WHAT YOU HAVE TO DO: From the records below, transcribe exactly the lines that begin at the line with "3. Using [Detexify](https://detexify.kirelabs.org/classify.html)" and end at the line with "1. **Highlight** the", both included.
START RECORD SET
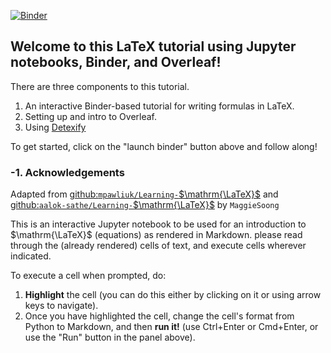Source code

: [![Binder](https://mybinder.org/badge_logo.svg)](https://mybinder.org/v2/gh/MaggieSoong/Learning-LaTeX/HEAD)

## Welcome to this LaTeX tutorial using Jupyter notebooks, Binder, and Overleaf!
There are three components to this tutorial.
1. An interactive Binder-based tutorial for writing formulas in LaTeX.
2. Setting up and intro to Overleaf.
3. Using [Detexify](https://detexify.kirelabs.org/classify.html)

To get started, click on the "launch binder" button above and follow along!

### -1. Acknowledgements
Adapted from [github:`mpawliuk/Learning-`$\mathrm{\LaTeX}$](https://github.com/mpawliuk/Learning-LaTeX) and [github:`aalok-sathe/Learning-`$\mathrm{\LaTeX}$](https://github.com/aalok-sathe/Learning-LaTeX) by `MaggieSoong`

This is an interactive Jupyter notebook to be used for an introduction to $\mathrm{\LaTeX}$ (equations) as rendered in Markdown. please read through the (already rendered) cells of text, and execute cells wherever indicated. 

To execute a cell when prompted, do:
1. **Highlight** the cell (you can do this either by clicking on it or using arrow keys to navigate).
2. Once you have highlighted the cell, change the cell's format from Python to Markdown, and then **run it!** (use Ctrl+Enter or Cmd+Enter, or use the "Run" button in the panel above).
END RECORD SET
START RECORD SET
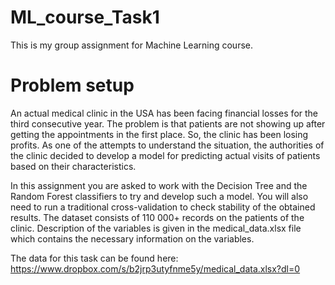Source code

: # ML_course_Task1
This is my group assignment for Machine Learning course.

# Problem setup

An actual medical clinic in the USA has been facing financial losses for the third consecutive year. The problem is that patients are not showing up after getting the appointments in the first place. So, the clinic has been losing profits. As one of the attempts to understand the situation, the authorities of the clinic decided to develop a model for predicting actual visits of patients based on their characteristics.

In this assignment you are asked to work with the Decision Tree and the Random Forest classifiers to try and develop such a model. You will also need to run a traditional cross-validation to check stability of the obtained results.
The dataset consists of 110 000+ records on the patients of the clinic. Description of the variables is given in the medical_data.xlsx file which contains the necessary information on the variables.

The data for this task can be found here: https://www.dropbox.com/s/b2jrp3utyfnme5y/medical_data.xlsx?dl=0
END RECORD SET
TASK ANSWER:
3. Using [Detexify](https://detexify.kirelabs.org/classify.html)

To get started, click on the "launch binder" button above and follow along!

### -1. Acknowledgements
Adapted from [github:`mpawliuk/Learning-`$\mathrm{\LaTeX}$](https://github.com/mpawliuk/Learning-LaTeX) and [github:`aalok-sathe/Learning-`$\mathrm{\LaTeX}$](https://github.com/aalok-sathe/Learning-LaTeX) by `MaggieSoong`

This is an interactive Jupyter notebook to be used for an introduction to $\mathrm{\LaTeX}$ (equations) as rendered in Markdown. please read through the (already rendered) cells of text, and execute cells wherever indicated. 

To execute a cell when prompted, do:
1. **Highlight** the cell (you can do this either by clicking on it or using arrow keys to navigate).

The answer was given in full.